Jika strategi peningkatan produktivitas ini dilaksanakan, pemerintah dapat meninggalkan fokus program peningkatan populasi sapi perah sebagai strategi utama meningkatkan produksi susu sapi nasional.

Pekerja peternakan memerah sapi di kawasan Mampang, Jakarta. TEMPO/Tony Hartawan

2. Pengendalian emisi metana

Strategi lainnya adalah pengendalian emisi metana melalui penggunaan pakan tanaman hijauan dan biji-bijian dengan nilai kecernaan yang lebih tinggi.

Pemerintah juga dapat memperbanyak penelitian seputar potensi pakan yang dapat meredam emisi metana dari sapi perah. Penelitian seputar hal tersebut sampai saat ini masih sangat terbatas di Indonesia. Pemerintah perlu mengalokasikan dana, mendukung investasi, dan kerja sama internasional untuk menambah riset dan pengembangan pakan sapi perah.

Selama studi teknis dan keekonomian berlangsung, pemerintah dapat memperbanyak pasokan produk suplemen sapi yang mengandung bahan aktif, seperti tanin, saponin, dan 3-nitrooxypropanol (3-NOP), untuk mengurangi jumlah mikroba yang pembentuk gas metana dalam sistem pencernaan sapi. Selama ini suplai produk suplemen tersebut masih sangat sedikit.

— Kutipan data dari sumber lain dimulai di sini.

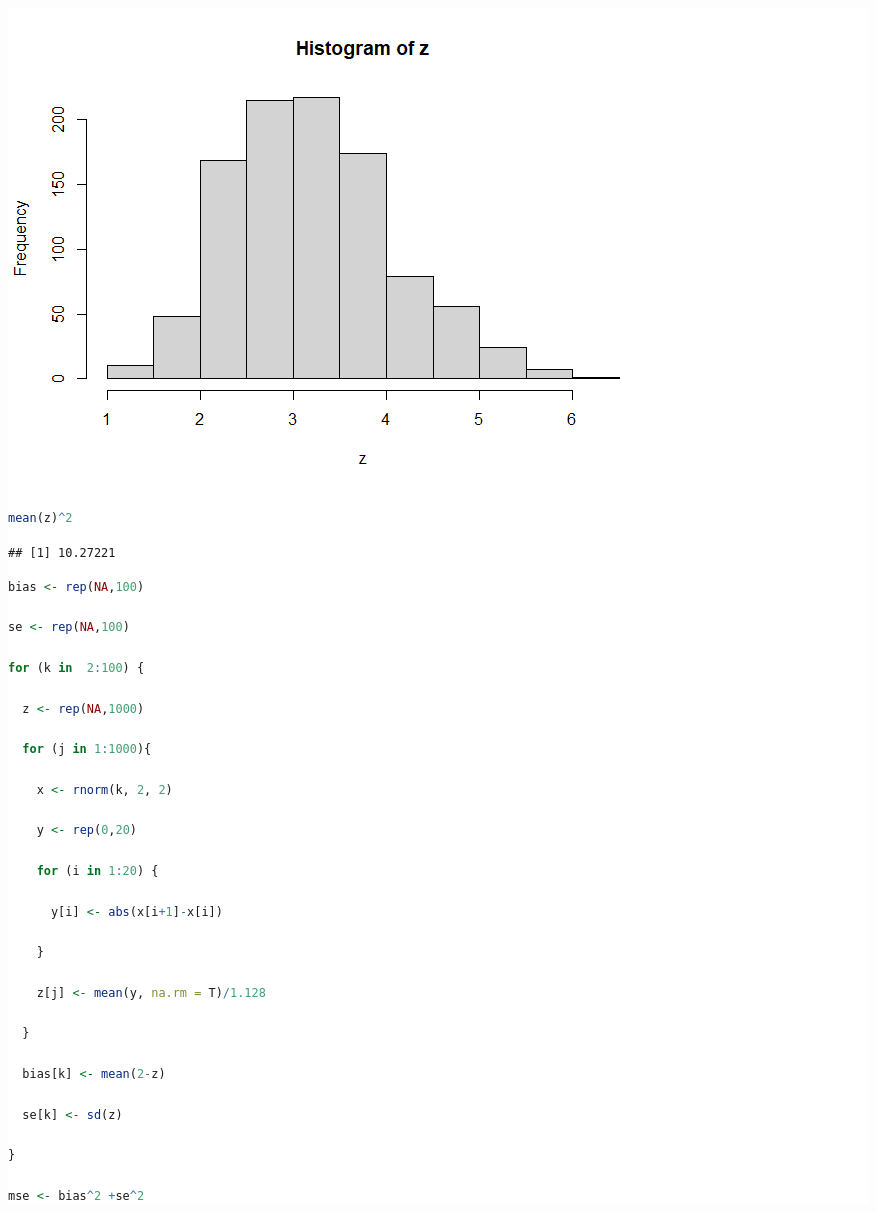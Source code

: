 ![](XMR_Demo_files/figure-markdown_github/unnamed-chunk-8-1.png)

``` r
mean(z)^2
```

    ## [1] 10.27221

``` r
bias <- rep(NA,100)

se <- rep(NA,100)

for (k in  2:100) {

  z <- rep(NA,1000)

  for (j in 1:1000){

    x <- rnorm(k, 2, 2)

    y <- rep(0,20)

    for (i in 1:20) {

      y[i] <- abs(x[i+1]-x[i])

    }

    z[j] <- mean(y, na.rm = T)/1.128

  }

  bias[k] <- mean(2-z)

  se[k] <- sd(z)

}

mse <- bias^2 +se^2
```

Pemerintah juga perlu meringankan beban ekonomi peternak dalam penyediaan pakan tambahan. Pada umumnya, peternak akan ragu untuk memberikan pakan jenis baru kepada ternaknya apabila biaya pakan meningkat dan ketiadaan jaminan produksi susu meningkat setelahnya.

3. Pemanfaatan kotoran sapi

Strategi berikutnya adalah pemanfaatan kotoran sapi perah untuk produksi biogas, kompos, dan pupuk. Sejauh ini, masih sedikit peternakan yang melaksanakan program biogas karena keterbatasan lahan dan kemampuan peternak dalam memelihara reaktor biogas. Pemanfaatan untuk kompos dan pupuk juga terhalang kendala teknis, seperti ketersediaan tenaga kerja, akses lahan, serta pasar.

Pemerintah perlu menyokong program biogas bersamaan dengan pelaksanaan program susu gratis. Biogas bisa menyokong ketahanan energi di kawasan peternakan sekaligus mengurangi ketergantungan pupuk kimia di daerah pertanian. Strategi ini juga dapat mengurangi pencemaran amonia ke tanah ataupun air, sekaligus meredam emisi metana ke atmosfer.